According to all the coefficients published by the EBA , the European banking system is solid. On average, the primary capital CET 1 is at 14.8% with a liquidity coverage ratio of 162.5%. Bad loans are only 1.8%.

Why are we still positive?

  1. According to Deutsche Bank's 2022 financial statements , the bank has derivative contracts outstanding for a notional value of approximately €42.500 trillion. This is a gross value and is in line with US banks. JPMorgan (JPM) held $54.3 trillion, Goldman (GS) $51 trillion, and Citi (C) $46 trillion. Despite the huge numbers, the notional value is not in itself indicative. What matters is the real exposure to counterparty risk. Due to the various reforms (after the Lehman crash), most derivatives require a Central Counterparty that stands between two contracting parties, canceling the risk that one of the two will fail. If you look at Deutsche Bank's (DB) balance sheet, we find that most derivatives use a central counterparty. About €13 trillion remain without them. But even these should be protected by " collateral " guarantees. It is very difficult to understand the actual risks; however, there are at least two factors that mitigate the downside risk. On a quarterly basis, each bank must enter the derivatives at market value. So, if these financial instruments have losses, at year-end numbers, they should have already emerged. The second mitigation is the fact that the derivatives market is no longer what it was in 2008. In the meantime, the legislation has become very stringent and prudent, starting with the greater role of central counterparties;
  2. The other concern is the European bank's exposure to the US commercial real estate sector. Will European banks feel the blow? The answer is likely yes. According to DWS , EU banks have exposure to global commercial real estate equal to an average of 6% of total loans, compared to 36% of US regional banks and 16% of large US banks. Once again, EU banks seem (not immune) but more protected;
  3. There are Government bonds that are frozen in the EU bank environment balance sheet. These are not written down because they will be " held to maturity ". The problem emerges if the bank is forced to sell them before their expiration. This is what happened to Silicon Valley Bank. However, as already emphasized in the SocGen article, the EU banking sector is more diversified.
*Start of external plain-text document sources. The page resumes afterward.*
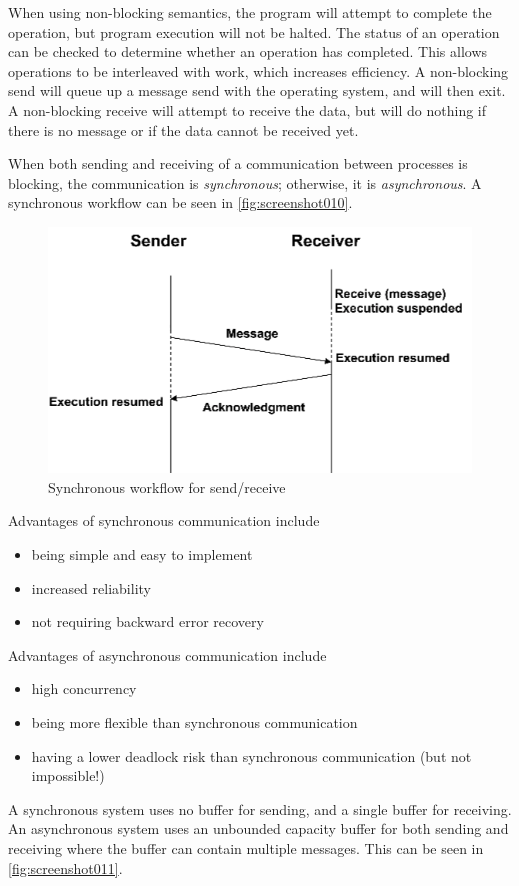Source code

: When using non-blocking semantics, the program will attempt to complete the operation, but program execution will not be halted. The status of an operation can be checked to determine whether an operation has completed. This allows operations to be interleaved with work, which increases efficiency. A non-blocking send will queue up a message send with the operating system, and will then exit. A non-blocking receive will attempt to receive the data, but will do nothing if there is no message or if the data cannot be received yet.

When both sending and receiving of a communication between processes is blocking, the communication is \textit{synchronous}; otherwise, it is \textit{asynchronous}. A synchronous workflow can be seen in \autoref{fig:screenshot010}.

\begin{figure}[h]
\centering
\includegraphics[width=0.4\linewidth]{screenshot010}
\caption{Synchronous workflow for send/receive}
\label{fig:screenshot010}
\end{figure}

Advantages of synchronous communication include \begin{itemize}
\item being simple and easy to implement
\item increased reliability
\item not requiring backward error recovery
\end{itemize}

Advantages of asynchronous communication include \begin{itemize}
\item high concurrency
\item being more flexible than synchronous communication
\item having a lower deadlock risk than synchronous communication (but not impossible!)
\end{itemize}

A synchronous system uses no buffer for sending, and a single buffer for receiving. An asynchronous system uses an unbounded capacity buffer for both sending and receiving where the buffer can contain multiple messages. This can be seen in \autoref{fig:screenshot011}.

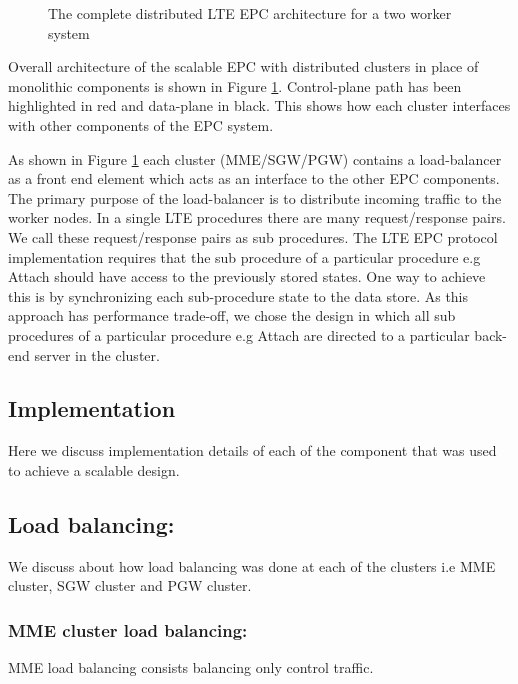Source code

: \documentclass[hidelinks]{report}
\begin{document}
\begin{center}
\begin{figure}[H]
\centering
{}
\caption{The complete distributed LTE EPC architecture for a two worker system}
\label{fig:overall}
\end{figure}
\end{center}
Overall architecture of the scalable EPC with distributed clusters in place of monolithic components is shown in Figure \ref{fig:overall}. Control-plane path has been highlighted in red and data-plane in black. This shows how each cluster interfaces with other components of the EPC system.

As shown in Figure \ref{fig:overall} each cluster (MME/SGW/PGW) contains a load-balancer as a front end element which acts as an interface to the other EPC components. The primary purpose of the load-balancer is to distribute incoming traffic to the worker nodes. In a single LTE procedures there are many request/response pairs. We call these request/response pairs as sub procedures. The LTE EPC protocol implementation requires that the sub procedure of a particular procedure e.g Attach should have access to the previously stored states. One way to achieve this is by synchronizing each sub-procedure state to the data store. As this approach has performance trade-off, we chose the design in which all sub procedures of a particular procedure e.g Attach are directed to a particular back-end server in the cluster. 

\begin{center}
\subsection*{Implementation}

\end{center}
Here we discuss implementation details of each of the component that was used to achieve a scalable design.
\subsection*{Load balancing:}
\label{lb}
We discuss about how load balancing was done at each of the clusters i.e MME cluster, SGW cluster and PGW cluster.

\subsubsection{\textbf{MME cluster load balancing:}}
MME load balancing consists balancing only control traffic.
\end{document}
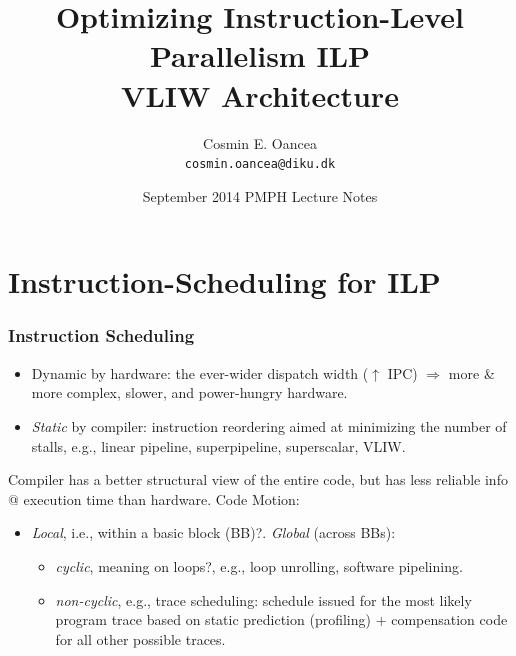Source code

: \documentclass{beamer}
\title[VLIW Arch]{Optimizing Instruction-Level Parallelism ILP\\VLIW Architecture}
\author[C.~Oancea]{Cosmin E. Oancea\\{\tt cosmin.oancea@diku.dk}}
\institute{Department of Computer Science (DIKU)\\University of Copenhagen}
\date[Sept 2014]{September 2014 PMPH Lecture Notes}
\renewcommand{\emph}[1]{\textcolor{structure}{#1}}
\newcommand{\emp}[1]{\textcolor{DikuRed}{ #1}}
\begin{document}
\titleslide



\begin{frame}[fragile]
	\tableofcontents
\end{frame}


\section{Instruction-Scheduling for ILP}


\begin{frame}[fragile,t]
\frametitle{Instruction Scheduling}

\begin{itemize}
    \item {Dynamic} by hardware: the ever-wider dispatch width
            ($\uparrow$ IPC) $\Rightarrow$ 
            more \& more complex, slower, and power-hungry hardware. \smallskip
 
    \item {\em Static} by compiler: instruction reordering aimed at
            minimizing the number of stalls,
            e.g., linear pipeline, superpipeline, superscalar, VLIW.  
\end  {itemize}
\pause\bigskip

Compiler has a better structural view of the entire code, but has less reliable info 
@ execution time than hardware. Code Motion:
\smallskip
\begin{itemize}
    \item \emph{\em Local}, i.e., within a \alert{basic block (BB)?}. \emph{\em Global} (across BBs): 
    \begin{itemize}
        \item \emp{\em cyclic}, meaning on \alert{loops?}, e.g., loop unrolling, software pipelining.
        \item \emp{\em non-cyclic}, e.g., trace scheduling: schedule issued for the most likely 
                program trace based on static prediction (profiling) + compensation code 
                for all other possible traces.
    \end  {itemize}
\end  {itemize}

\end{frame}
\end{document}
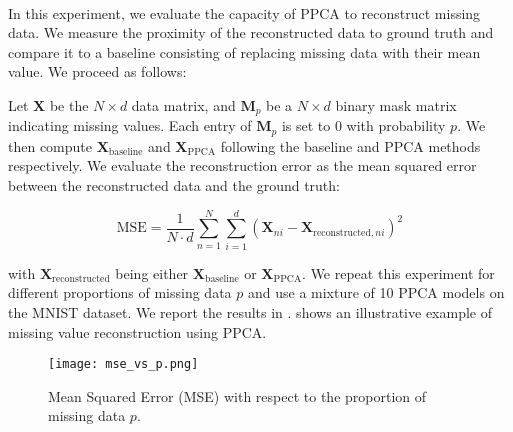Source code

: \documentclass{article}
\begin{document}
\paragraph{} In this experiment, we evaluate the capacity of PPCA to reconstruct missing data. We measure the proximity of the reconstructed data to ground truth and compare it to %
a baseline consisting of replacing missing data with their mean value. We proceed as follows:




Let $\mathbf{X}$ be the $N \times d$ data matrix, and $\mathbf{M}_p$ be a $N \times d$ binary mask matrix indicating missing values. Each entry of $\mathbf{M}_p$ is set to $0$ with probability $p$. We then compute $\mathbf{X}_{\text{baseline}}$ and $\mathbf{X}_{\text{PPCA}}$ following the baseline and PPCA methods respectively. We evaluate the reconstruction error as the mean squared error between the reconstructed data and the ground truth:

\begin{equation}
    \label{eq:missing_data_error}
    \text{MSE} = \frac{1}{N \cdot d} \sum_{n=1}^N \sum_{i=1}^d \left(\mathbf{X}_{ni} - \mathbf{X}_{\text{reconstructed},ni}\right)^2
\end{equation}

with $\mathbf{X}_{\text{reconstructed}}$ being either $\mathbf{X}_{\text{baseline}}$ or $\mathbf{X}_{\text{PPCA}}$. We repeat this experiment for different proportions of missing data $p$ and use a mixture of 10 PPCA models on the MNIST dataset. We report the results in .  shows an illustrative example of missing value reconstruction using PPCA.

\begin{figure}[h]
    \centering
    \texttt{[image: mse\_vs\_p.png]}
    \caption{Mean Squared Error (MSE) with respect to the proportion of missing data $p$.}
    \label{fig:mse_vs_p}
\end{figure}
\end{document}
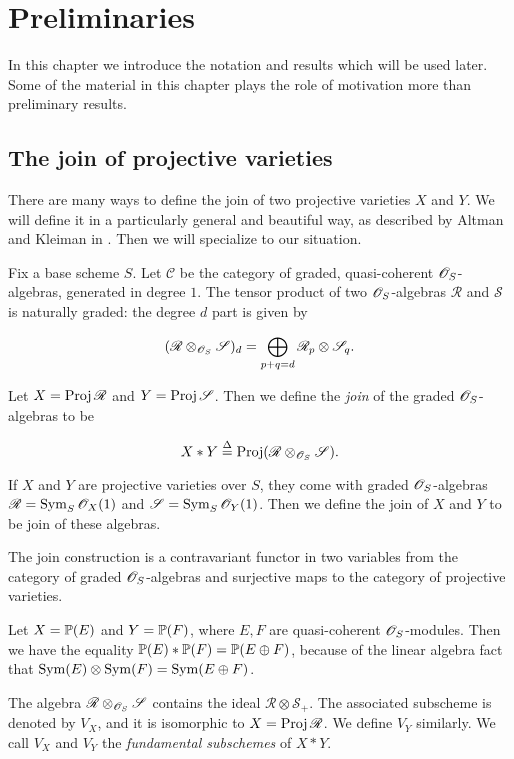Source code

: \chapter{Preliminaries}
\label{sec:prelims}

In this chapter we introduce the notation and results which will be used later. Some of the material in this chapter plays the role of motivation more than preliminary results.

\section{The join of projective varieties}

There are many ways to define the join of two projective varieties $X$ and $Y$. We will define it in a particularly general and beautiful  way, as described by Altman and Kleiman in \cite{altman_joins}. Then we will specialize to our situation.

Fix a base scheme $S$. Let $\mathscr C$ be the category of graded, quasi-coherent $\OO_S$-algebras, generated in degree $1$. The tensor product of two $\OO_S$-algebras $\mathscr R$ and $\mathscr S$  is naturally graded: the degree $d$ part is given by

\[
(\mathscr R \otimes_{\OO_S} \mathscr S)_d = \bigoplus_{p+q=d} \mathscr R_p \otimes \mathscr S_q.
\]

Let $X=\Proj \mathscr R$ and $Y = \Proj \mathscr S$. Then we define the \emph{join} of the graded $\OO_S$-algebras to be

\[
X \ast Y \stackrel \Delta =  \Proj (\mathscr R \otimes_{\OO_S} \mathscr S).
\]

If $X$ and $Y$ are projective varieties over $S$, they come with graded $\OO_S$-algebras $\mathscr R = \Sym_S \OO_X(1)$ and $\mathscr S = \Sym_S \OO_Y(1)$. Then we define the join of $X$ and $Y$ to be join of these algebras.

The join construction is a contravariant functor in two variables from the category of graded $\OO_S$-algebras and surjective maps to the category of projective varieties.

\begin{example}
Let $X=\P(E)$ and $Y=\P(F)$, where $E,F$ are quasi-coherent $\OO_S$-modules. Then we have the equality $\P(E) \ast \P(F) = \P(E \oplus F)$, because of the linear algebra fact that $\Sym(E) \otimes \Sym(F) = \Sym(E \oplus F)$.
\end{example}

The algebra $\mathscr R \otimes_{\OO_S} \mathscr S$ contains the ideal $\mathscr R \otimes \mathscr S_+$. The associated subscheme is denoted by $V_X$, and it is isomorphic to $X = \Proj \mathscr R$. We define $V_Y$ similarly. We call $V_X$ and $V_Y$ the \emph{fundamental subschemes} of $X \ast Y$.

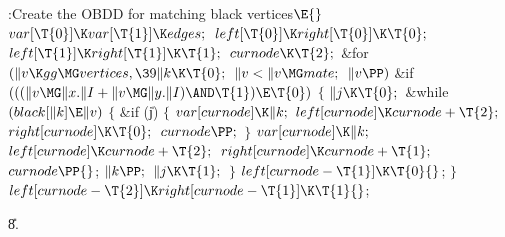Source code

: \Y\B\4:Create the OBDD for matching black vertices\X${}\E{}$\6
$\\{var}[\T{0}]\K\\{var}[\T{1}]\K\\{edges};{}$\6
${}\\{left}[\T{0}]\K\\{right}[\T{0}]\K\T{0};{}$\6
${}\\{left}[\T{1}]\K\\{right}[\T{1}]\K\T{1};{}$\6
${}\\{curnode}\K\T{2};{}$\6
\&{for} ${}(\|v\K\\{gg}\MG\\{vertices},\39\|k\K\T{0};{}$ ${}\|v<\|v\MG%
\\{mate};{}$ ${}\|v\PP){}$\1\6
\&{if} ${}(((\|v\MG\|x.\|I+\|v\MG\|y.\|I)\AND\T{1})\E\T{0}){}$\5
${}\{{}$\1\6
${}\|j\K\T{0};{}$\6
\&{while} ${}(\\{black}[\|k]\E\|v){}$\5
${}\{{}$\1\6
\&{if} (\|j)\5
${}\{{}$\1\6
${}\\{var}[\\{curnode}]\K\|k;{}$\6
${}\\{left}[\\{curnode}]\K\\{curnode}+\T{2};{}$\6
${}\\{right}[\\{curnode}]\K\T{0};{}$\6
${}\\{curnode}\PP;{}$\6
\4${}\}{}$\2\6
${}\\{var}[\\{curnode}]\K\|k;{}$\6
${}\\{left}[\\{curnode}]\K\\{curnode}+\T{2};{}$\6
${}\\{right}[\\{curnode}]\K\\{curnode}+\T{1};{}$\6
${}\\{curnode}\PP{}$;\6
${}\|k\PP;{}$\6
${}\|j\K\T{1};{}$\6
\4${}\}{}$\2\6
${}\\{left}[\\{curnode}-\T{1}]\K\T{0}{}$;\6
\4${}\}{}$\2\2\6
${}\\{left}[\\{curnode}-\T{2}]\K\\{right}[\\{curnode}-\T{1}]\K\T{1}{}$;\par
\U8.\fi

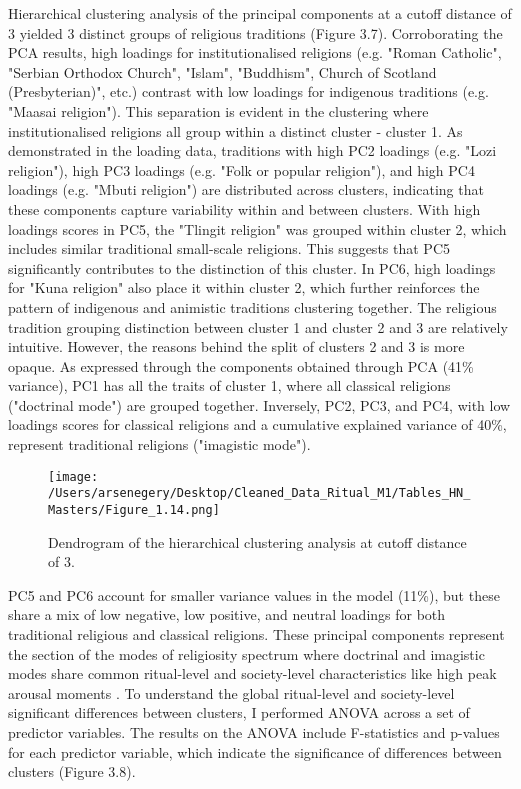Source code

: \documentclass[12pt]{report}
\begin{document}
	\noindent Hierarchical clustering analysis of the principal components at a cutoff distance of 3 yielded 3 distinct groups of religious traditions (Figure 3.7). Corroborating the PCA results, high loadings for institutionalised religions (e.g. "Roman Catholic", "Serbian Orthodox Church", "Islam", "Buddhism", Church of Scotland (Presbyterian)", etc.) contrast with low loadings for indigenous traditions (e.g. "Maasai religion"). This separation is evident in the clustering where institutionalised religions all group within a distinct cluster - cluster 1. As demonstrated in the loading data, traditions with high PC2 loadings (e.g. "Lozi religion"), high PC3 loadings (e.g. "Folk or popular religion"), and high PC4 loadings (e.g. "Mbuti religion") are distributed across clusters, indicating that these components capture variability within and between clusters. With high loadings scores in PC5, the "Tlingit religion" was grouped within cluster 2, which includes similar traditional small-scale religions. This suggests that PC5 significantly contributes to the distinction of this cluster. In PC6, high loadings for "Kuna religion" also place it within cluster 2, which further reinforces the pattern of indigenous and animistic traditions clustering together. The religious tradition grouping distinction between cluster 1 and cluster 2 and 3 are relatively intuitive. However, the reasons behind the split of clusters 2 and 3 is more opaque. As expressed through the components obtained through PCA (41\% variance), PC1 has all the traits of cluster 1, where all classical religions ("doctrinal mode") are grouped together. Inversely, PC2, PC3, and PC4, with low loadings scores for classical religions and a cumulative explained variance of 40\%, represent traditional religions ("imagistic mode").\\
	
	\begin{figure}[htbp]
		\centering
		\texttt{[image: /Users/arsenegery/Desktop/Cleaned\_Data\_Ritual\_M1/Tables\_HN\_Masters/Figure\_1.14.png]} %
		\caption{Dendrogram of the hierarchical clustering analysis at cutoff distance of 3.} 
		\label{fig:table14}
	\end{figure}
	
\noindent PC5 and PC6 account for smaller variance values in the model (11\%), but these share a mix of low negative, low positive,  and neutral loadings for both traditional religious and classical religions. These principal components represent the section of the modes of religiosity spectrum where doctrinal and imagistic modes share common ritual-level and society-level characteristics like high peak arousal moments \cite{richman2018}. To understand the global ritual-level and society-level significant differences between clusters, I performed ANOVA across a set of predictor variables. The results on the ANOVA include F-statistics and p-values for each predictor variable, which indicate the significance of differences between clusters (Figure 3.8).\\
\end{document}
The higher liquidity coverage ratio also provided an additional margin of safety;
  4. When the Swiss authorities decided to write off Credit Suisse's Additional Tier 1 notes without writing off the share value, it came as a shock to the market. There was panic among all holders of AT1 qualifications. As already mentioned, if EU banks decided to issue new shares to replace the AT1 note, this would generate an average loss on earnings per share of approximately 10%. A drama? We don't believe so.

So why do we still like Crédit Agricole?

Since the FY results, the company was not immune to the recent sell-off and this provide an opportunity to re-enter at a reasonable price.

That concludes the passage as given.